2022 year in review: my favorite books

First, a brief commercial. You can get a free browser plug-in called “Library Extension” that is pure magic: any time you load a book’s page on Amazon.com, the extension will show you if your local library has it in its collection, and then let you place a hold on it with a click or two. This has absolutely increased my reading rate while simultaneously saving me money.

Next, previous years’ best-of lists: 2015, 2016, 2017 part 1 and part 2, 2018, 2019, and 2021.

This year I didn’t read as much non-fiction as I have in some past years, and, of what I did read, most of it was solidly average. This year featured four standouts:

Extra Life: a marvelous recounting of the history of life extension, wandering off along the way into epidemiology, statistics, actuarial science, and a variety of other goodies. Captivating.

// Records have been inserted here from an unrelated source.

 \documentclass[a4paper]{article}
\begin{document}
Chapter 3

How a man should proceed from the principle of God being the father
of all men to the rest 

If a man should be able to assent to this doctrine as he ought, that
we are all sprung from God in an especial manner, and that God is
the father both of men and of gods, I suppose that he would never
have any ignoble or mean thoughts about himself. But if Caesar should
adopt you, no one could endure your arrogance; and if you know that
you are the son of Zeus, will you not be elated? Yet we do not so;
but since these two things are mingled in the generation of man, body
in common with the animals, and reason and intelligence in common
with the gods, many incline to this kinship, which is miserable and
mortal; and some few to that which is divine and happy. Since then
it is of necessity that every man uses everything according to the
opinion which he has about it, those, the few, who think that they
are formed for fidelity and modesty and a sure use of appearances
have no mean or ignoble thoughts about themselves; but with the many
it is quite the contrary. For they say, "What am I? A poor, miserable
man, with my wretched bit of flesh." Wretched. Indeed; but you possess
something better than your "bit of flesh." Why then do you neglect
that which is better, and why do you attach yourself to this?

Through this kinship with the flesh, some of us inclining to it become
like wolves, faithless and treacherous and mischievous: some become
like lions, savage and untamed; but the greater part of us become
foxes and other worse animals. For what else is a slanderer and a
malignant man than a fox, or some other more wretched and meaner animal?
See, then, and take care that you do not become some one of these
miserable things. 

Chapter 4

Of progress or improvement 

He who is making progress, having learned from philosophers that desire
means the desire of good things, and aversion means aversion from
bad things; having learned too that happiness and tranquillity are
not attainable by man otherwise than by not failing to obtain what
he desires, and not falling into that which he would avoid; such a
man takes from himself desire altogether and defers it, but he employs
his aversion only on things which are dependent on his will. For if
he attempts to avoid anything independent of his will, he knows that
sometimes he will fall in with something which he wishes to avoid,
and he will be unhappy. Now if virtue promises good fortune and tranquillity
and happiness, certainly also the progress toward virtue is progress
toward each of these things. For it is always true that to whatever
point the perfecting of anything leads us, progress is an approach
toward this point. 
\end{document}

Running the Dream: suppose, as an amateur runner, you put your normal life on hold and went to train with elite professional runners. How much could you improve? Funny, moving, and motivating, all at the same time.

Bonk: the delightful Mary Roach, our national literary treasure, turns her wit to the topic of human sexual behavior. Five stars. Anything else I say would be a spoiler.

Full Spectrum: you might not think a book about the science of color would be that interesting, but Adam Rogers has tied together color theory, physics, chemistry, optics, archaeology, economics, and history to tell the story of how humans perceive color and what influence that’s had over the centuries on commerce, art, science, and society.

Now, on to fiction. This year (so far, anyway), I read 128 works of fiction. Some were disappointing (Stross’ Dead Lies Dreaming, Burke’s Every Cloak Rolled in Blood); others were good, but not exceptional. This year’s best from my POV:

Damascus Station: a tense, taut, tradecraft-y thriller from a former CIA case officer, set in the unfamiliar territory of modern-day Damascus. A standout choice because of its plotting and tension.

American War: vividly imagined tale of a future America after the second Civil War. It is simultaneously exactly what you’d expect (north vs south, anyone?) and nothing like you’d expect.

How Lucky: like Hitchcock’s Rear Window, but set in Athens, Georgia — a wheelchair-bound man sees something that might be evidence of a crime and chaos ensues. Booklist said “beautifully written and suspenseful, at the same time being all about goodness and caring without once being sappy, or, well, sentimental,” and I can’t improve on that description at all.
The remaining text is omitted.